His populist pose is not only at odds with his policies, such as reducing taxes for the rich and hollowing out the social safety net, but has also pushed American society closer to an upgraded form of white supremacy and fascism.
Yet, despite the damage Trump has done to democracy, he has almost complete support of the Republican Party and a majority of Republican voters — slightly more than 58 per cent say they still plan to vote for him in the 2024 presidential election if he wins the Republican nomination. He appears poised to clinch that nomination.
Even more troubling are recent polls indicating he’s in a dead heat with U.S. President Joe Biden if they’re the presidential nominees in 2024.
What explains Trump’s appeal?
Most of media is focused on Trump’s legal troubles. But too little has been written about the conditions that have given rise to his authoritarian politics or why Trump is a national disgrace still backed by millions of Americans.
Trump’s grip on power is a collective nightmare that can only be understood in terms of the historical, economic, political and cultural conditions of which he is the endpoint.
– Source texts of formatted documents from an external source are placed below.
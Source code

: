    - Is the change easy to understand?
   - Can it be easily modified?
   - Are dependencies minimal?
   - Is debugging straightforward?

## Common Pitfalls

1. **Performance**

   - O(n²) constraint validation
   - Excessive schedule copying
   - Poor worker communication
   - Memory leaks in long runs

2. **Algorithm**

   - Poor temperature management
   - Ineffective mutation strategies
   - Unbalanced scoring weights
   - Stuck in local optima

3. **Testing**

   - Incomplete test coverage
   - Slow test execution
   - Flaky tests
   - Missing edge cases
As American anthropologist Wade Davis has observed:
“Odious as he may be, Trump is less the cause of America’s decline than a product of its descent.”
Trump embodies a society that has been in crisis for decades, but especially since the 1980s. This was a period when the right-wing counter-revolution emerged with the election of Ronald Reagan.
Since that time, the democratic values that informed the social contract and common good have been increasingly displaced by market values that stress self-interest, privatization, commodification, deregulation and the accumulation of profit and celebration of greed. Civic culture came under attack along with the erosion of the values of shared citizenship.
The market became a template for controlling not just the economy, but all of society. The language of rabid individualism replaced the notion of the common good and gave way to a disdain for community.
Snubbing social responsibility
Under the regime of neoliberalism, social responsibility is now viewed as a liability.
Government was discredited as a force for good, its public infrastructure was eroded and replaced by a culture of cruelty in which matters of compassion, care, and ethical responsibility began to disappear.
What emerged was society marked by precarity, loneliness and mass anxiety. The rising cult of individualism made it difficult for the public to translate private troubles into systemic considerations, weakening the public imagination. The rise of a media environment where politics becomes a form of entertainment helped silence any resistance to a growing culture of lies and greed.
Staggering levels of economic inequality also emerged, setting the ground for dark money shaping politics. This neoliberal poison helped to create a society of political monsters, immune to the virtues and conditions of democracy.
Democratic freedoms rooted in equality, freedom from fear, poverty and precarity gave way to what are known as ugly freedoms used to mine depths of hatred and selfishness, and redefine citizenship as the exclusive privilege of white Christian nationalists and radical evangelicals.
Harnessed to exclusion and bigotry, the language of freedom was invoked eventually by Trump and other Republican Party politicians to produce policies that have banned books, crushed dissent, limited classroom and workplace discussions about race, whitewashed African American history and justified a virulent anti-democratic politics that echo the ghosts of a fascist past.
America at a crossroads
The most important issues Americans face today are not solely about Trump’s corruption, lawlessness or open authoritarianism — it’s about learning from history.
We must rethink the lies that neoliberal capitalism have told us about how American society defines itself while rethinking what it will take to challenge and overcome the anti-democratic forces that gave rise to Trump.
The 2024 election should be about more than Trump’s ongoing legal travails. It should be a directive for what kind of society Americans want and what kind of future they desire for their children. They should regard the election as a choice between democracy and the further criminalization of American politics.
Henry Giroux is Chaired professor for Scholarship in the Public Interest in the Department of English and Cultural Studies at McMaster University.